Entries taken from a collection
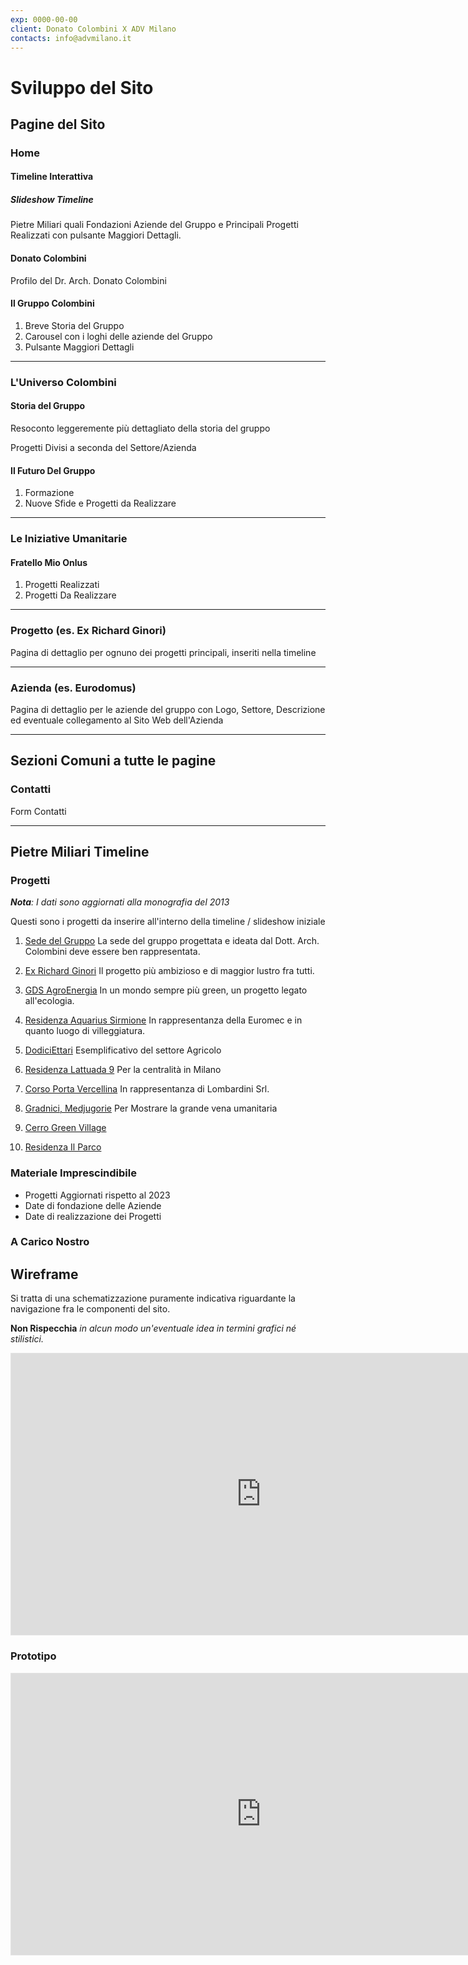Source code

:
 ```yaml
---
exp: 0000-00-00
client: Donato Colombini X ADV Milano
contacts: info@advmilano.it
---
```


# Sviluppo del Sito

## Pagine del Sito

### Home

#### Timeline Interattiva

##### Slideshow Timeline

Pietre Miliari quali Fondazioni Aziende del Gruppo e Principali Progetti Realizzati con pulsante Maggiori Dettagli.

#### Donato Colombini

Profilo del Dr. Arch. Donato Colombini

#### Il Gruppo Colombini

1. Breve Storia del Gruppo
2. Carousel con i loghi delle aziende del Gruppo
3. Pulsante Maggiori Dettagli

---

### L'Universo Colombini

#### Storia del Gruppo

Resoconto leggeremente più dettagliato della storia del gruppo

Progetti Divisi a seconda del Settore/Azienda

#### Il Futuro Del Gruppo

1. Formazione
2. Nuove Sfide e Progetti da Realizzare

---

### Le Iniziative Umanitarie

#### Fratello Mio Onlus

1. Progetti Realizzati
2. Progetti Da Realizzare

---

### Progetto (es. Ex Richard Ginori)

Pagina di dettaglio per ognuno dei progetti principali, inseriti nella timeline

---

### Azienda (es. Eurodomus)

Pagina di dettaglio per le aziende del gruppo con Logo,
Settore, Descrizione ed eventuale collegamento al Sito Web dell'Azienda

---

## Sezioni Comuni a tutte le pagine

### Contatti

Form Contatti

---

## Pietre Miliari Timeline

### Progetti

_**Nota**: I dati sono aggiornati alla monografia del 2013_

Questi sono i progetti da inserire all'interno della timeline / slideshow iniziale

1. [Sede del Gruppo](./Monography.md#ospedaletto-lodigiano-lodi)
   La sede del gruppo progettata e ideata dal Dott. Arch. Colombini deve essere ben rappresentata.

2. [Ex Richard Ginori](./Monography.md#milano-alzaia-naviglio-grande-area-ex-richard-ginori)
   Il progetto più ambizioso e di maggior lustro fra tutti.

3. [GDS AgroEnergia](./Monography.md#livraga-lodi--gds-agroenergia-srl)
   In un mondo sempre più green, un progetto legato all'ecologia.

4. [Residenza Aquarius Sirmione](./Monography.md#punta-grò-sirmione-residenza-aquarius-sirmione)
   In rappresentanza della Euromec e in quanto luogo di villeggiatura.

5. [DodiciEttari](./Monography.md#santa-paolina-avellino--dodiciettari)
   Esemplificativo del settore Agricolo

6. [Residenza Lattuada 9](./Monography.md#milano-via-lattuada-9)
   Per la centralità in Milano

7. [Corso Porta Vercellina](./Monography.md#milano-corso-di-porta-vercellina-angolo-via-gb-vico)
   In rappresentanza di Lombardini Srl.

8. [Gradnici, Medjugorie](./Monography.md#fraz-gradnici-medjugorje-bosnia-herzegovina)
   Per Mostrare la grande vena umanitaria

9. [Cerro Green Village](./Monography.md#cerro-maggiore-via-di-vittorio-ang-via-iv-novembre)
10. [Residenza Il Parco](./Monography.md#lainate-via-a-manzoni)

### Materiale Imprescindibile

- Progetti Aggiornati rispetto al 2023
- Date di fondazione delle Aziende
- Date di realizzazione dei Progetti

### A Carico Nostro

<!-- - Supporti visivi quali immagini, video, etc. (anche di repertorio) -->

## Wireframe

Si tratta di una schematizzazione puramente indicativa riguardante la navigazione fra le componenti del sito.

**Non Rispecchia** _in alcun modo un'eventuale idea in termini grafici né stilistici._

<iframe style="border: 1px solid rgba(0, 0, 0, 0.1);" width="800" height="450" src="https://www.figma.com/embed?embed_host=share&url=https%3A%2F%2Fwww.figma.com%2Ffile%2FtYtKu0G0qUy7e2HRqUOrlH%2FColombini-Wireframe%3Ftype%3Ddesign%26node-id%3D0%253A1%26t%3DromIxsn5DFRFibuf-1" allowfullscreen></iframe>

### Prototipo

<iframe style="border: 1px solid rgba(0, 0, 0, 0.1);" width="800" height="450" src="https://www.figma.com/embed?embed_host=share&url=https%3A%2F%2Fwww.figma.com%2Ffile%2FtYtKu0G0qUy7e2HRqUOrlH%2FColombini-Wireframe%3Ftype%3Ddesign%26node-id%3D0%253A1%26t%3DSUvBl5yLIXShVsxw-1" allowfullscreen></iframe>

--

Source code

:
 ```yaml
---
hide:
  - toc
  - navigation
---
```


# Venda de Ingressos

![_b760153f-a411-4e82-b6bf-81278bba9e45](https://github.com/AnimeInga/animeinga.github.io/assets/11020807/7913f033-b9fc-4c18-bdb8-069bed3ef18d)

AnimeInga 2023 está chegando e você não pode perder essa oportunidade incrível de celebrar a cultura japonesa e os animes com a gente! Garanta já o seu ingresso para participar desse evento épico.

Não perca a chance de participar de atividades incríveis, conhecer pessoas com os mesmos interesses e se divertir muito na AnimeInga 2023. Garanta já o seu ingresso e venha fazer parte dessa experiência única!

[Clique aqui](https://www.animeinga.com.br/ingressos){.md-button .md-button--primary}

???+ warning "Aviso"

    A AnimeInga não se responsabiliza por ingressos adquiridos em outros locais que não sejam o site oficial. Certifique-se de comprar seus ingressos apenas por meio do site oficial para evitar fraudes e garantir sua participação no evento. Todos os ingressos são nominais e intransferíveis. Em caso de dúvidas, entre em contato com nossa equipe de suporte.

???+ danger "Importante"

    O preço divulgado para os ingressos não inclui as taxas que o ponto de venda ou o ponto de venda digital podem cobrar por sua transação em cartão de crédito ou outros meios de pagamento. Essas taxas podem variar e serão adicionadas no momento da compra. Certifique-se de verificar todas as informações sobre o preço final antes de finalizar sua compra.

**Task details:** Reproduce the lines of the entries above from the one with "Profilo del Dr. Arch. Donato Colombini" to the one with "#### Fratello Mio Onlus", both included, exactly and without any other line.

**Answer for the task:**
Profilo del Dr. Arch. Donato Colombini

#### Il Gruppo Colombini

1. Breve Storia del Gruppo
2. Carousel con i loghi delle aziende del Gruppo
3. Pulsante Maggiori Dettagli

---

### L'Universo Colombini

#### Storia del Gruppo

Resoconto leggeremente più dettagliato della storia del gruppo

Progetti Divisi a seconda del Settore/Azienda

#### Il Futuro Del Gruppo

1. Formazione
2. Nuove Sfide e Progetti da Realizzare

---

### Le Iniziative Umanitarie

#### Fratello Mio Onlus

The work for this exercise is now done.